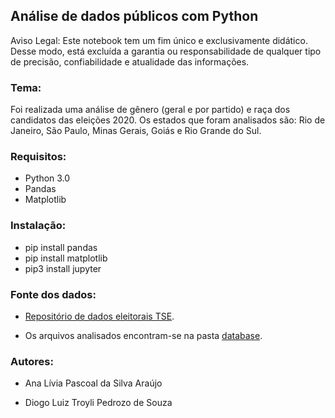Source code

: ## Análise de dados públicos com Python

Aviso Legal: Este notebook tem um fim único e exclusivamente didático. Desse modo, está excluída a garantia ou responsabilidade de qualquer tipo de precisão, 
confiabilidade e atualidade das informações.

### Tema:

Foi realizada uma análise de gênero (geral e por partido) e raça dos candidatos das eleições 2020. Os estados que foram analisados são: Rio de Janeiro, São Paulo, Minas Gerais, Goiás e Rio 
Grande do Sul.

### Requisitos: 


 * Python 3.0
 * Pandas
 * Matplotlib
 
### Instalação:
  
  * pip install pandas
  * pip install matplotlib
  * pip3 install jupyter
  

### Fonte dos dados: 

* [Repositório de dados eleitorais TSE](https://www.tse.jus.br/eleicoes/estatisticas/repositorio-de-dados-eleitorais-1).

* Os arquivos analisados encontram-se na pasta [database](https://github.com/arapujo/analise_dados_candidatos_eleicoes_2020/tree/master/database).

### Autores: 

  * Ana Lívia Pascoal da Silva Araújo
  
  * Diogo Luiz Troyli Pedrozo de Souza 
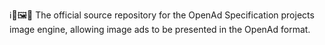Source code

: ℹ️📰️🖼️💾️ The official source repository for the OpenAd Specification projects image engine, allowing image ads to be presented in the OpenAd format.
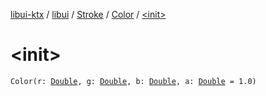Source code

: [libui-ktx](../../../index.md) / [libui](../../index.md) / [Stroke](../index.md) / [Color](index.md) / [&lt;init&gt;](./-init-.md)

# &lt;init&gt;

`Color(r: `[`Double`](https://kotlinlang.org/api/latest/jvm/stdlib/kotlin/-double/index.html)`, g: `[`Double`](https://kotlinlang.org/api/latest/jvm/stdlib/kotlin/-double/index.html)`, b: `[`Double`](https://kotlinlang.org/api/latest/jvm/stdlib/kotlin/-double/index.html)`, a: `[`Double`](https://kotlinlang.org/api/latest/jvm/stdlib/kotlin/-double/index.html)` = 1.0)`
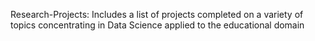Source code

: Research-Projects: Includes a list of projects completed on a variety of topics concentrating in Data Science applied to the educational domain
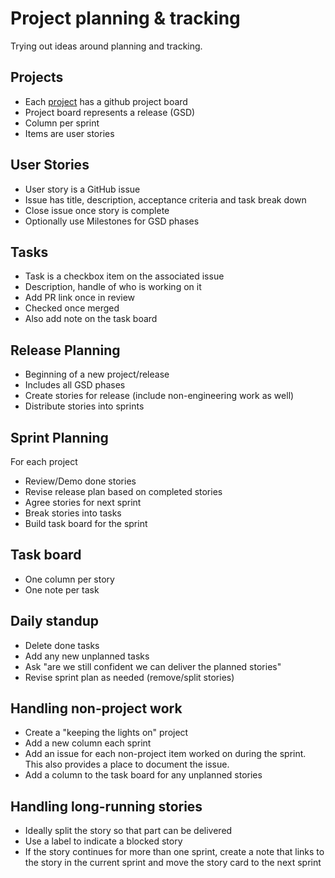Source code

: # Project planning & tracking  

Trying out ideas around planning and tracking.

## Projects
* Each [project](https://github.com/bgswan-shopify/project-planning/projects/1) has a github project board
* Project board represents a release (GSD)
* Column per sprint
* Items are user stories

## User Stories
* User story is a GitHub issue
* Issue has title, description, acceptance criteria and task break down
* Close issue once story is complete
* Optionally use Milestones for GSD phases

## Tasks
* Task is a checkbox item on the associated issue
* Description, handle of who is working on it
* Add PR link once in review
* Checked once merged
* Also add note on the task board

## Release Planning
* Beginning of a new project/release
* Includes all GSD phases
* Create stories for release (include non-engineering work as well)
* Distribute stories into sprints

## Sprint Planning
For each project 
* Review/Demo done stories
* Revise release plan based on completed stories
* Agree stories for next sprint
* Break stories into tasks
* Build task board for the sprint

## Task board
* One column per story
* One note per task

## Daily standup
* Delete done tasks
* Add any new unplanned tasks
* Ask "are we still confident we can deliver the planned stories"
* Revise sprint plan as needed (remove/split stories)

## Handling non-project work
* Create a "keeping  the lights on" project
* Add a new column each sprint
* Add an issue for each non-project item worked on during the sprint. This also provides a place to document the issue.
* Add a column to the task board for any unplanned stories

## Handling long-running stories
* Ideally split the story so that part can be delivered
* Use a label to indicate a blocked story
* If the story continues for more than one sprint, create a note that links to the story in the current sprint and move the story card to the next sprint
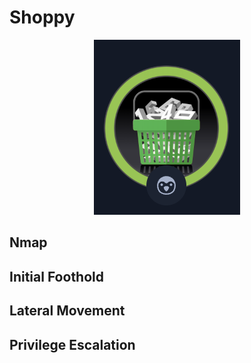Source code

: # Shoppy
 <p align="center">
<img src="shoppy.png">
<br>
 </p>

## Nmap

## Initial Foothold

## Lateral Movement

## Privilege Escalation 
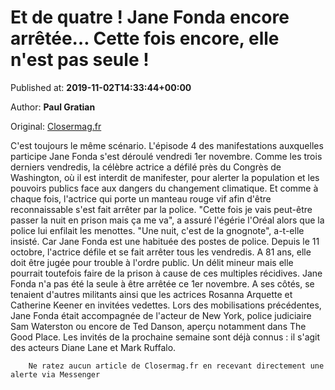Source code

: 
# Et de quatre ! Jane Fonda encore arrêtée… Cette fois encore, elle n'est pas seule !

Published at: **2019-11-02T14:33:44+00:00**

Author: **Paul Gratian**

Original: [Closermag.fr](https://www.closermag.fr/people/et-de-quatre-jane-fonda-encore-arretee-cette-fois-encore-elle-n-est-pas-seule-1043479)

C'est toujours le même scénario. L'épisode 4 des manifestations auxquelles participe Jane Fonda s'est déroulé vendredi 1er novembre. Comme les trois derniers vendredis, la célèbre actrice a défilé près du Congrès de Washington, où il est interdit de manifester, pour alerter la population et les pouvoirs publics face aux dangers du changement climatique. Et comme à chaque fois, l'actrice qui porte un manteau rouge vif afin d'être reconnaissable s'est fait arrêter par la police.
"Cette fois je vais peut-être passer la nuit en prison mais ça me va", a assuré l'égérie l'Oréal alors que la police lui enfilait les menottes. "Une nuit, c'est de la gnognote", a-t-elle insisté. Car Jane Fonda est une habituée des postes de police. Depuis le 11 octobre, l'actrice défile et se fait arrêter tous les vendredis. A 81 ans, elle doit être jugée pour trouble à l'ordre public. Un délit mineur mais elle pourrait toutefois faire de la prison à cause de ces multiples récidives.
Jane Fonda n'a pas été la seule à être arrêtée ce 1er novembre. A ses côtés, se tenaient d'autres militants ainsi que les actrices Rosanna Arquette et Catherine Keener en invitées vedettes. Lors des mobilisations précédentes, Jane Fonda était accompagnée de l'acteur de New York, police judiciaire Sam Waterston ou encore de Ted Danson, aperçu notamment dans The Good Place. Les invités de la prochaine semaine sont déjà connus : il s'agit des acteurs Diane Lane et Mark Ruffalo.

        Ne ratez aucun article de Closermag.fr en recevant directement une alerte via Messenger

########################################

# AIM OF THE TASK:
Look above for the line that contains "## Release Planning". Starting there, transcribe every line exactly until you have copied the line that contains "stories into tasks".

# SOLVED PROBLEM:
## Release Planning
* Beginning of a new project/release
* Includes all GSD phases
* Create stories for release (include non-engineering work as well)
* Distribute stories into sprints

## Sprint Planning
For each project 
* Review/Demo done stories
* Revise release plan based on completed stories
* Agree stories for next sprint
* Break stories into tasks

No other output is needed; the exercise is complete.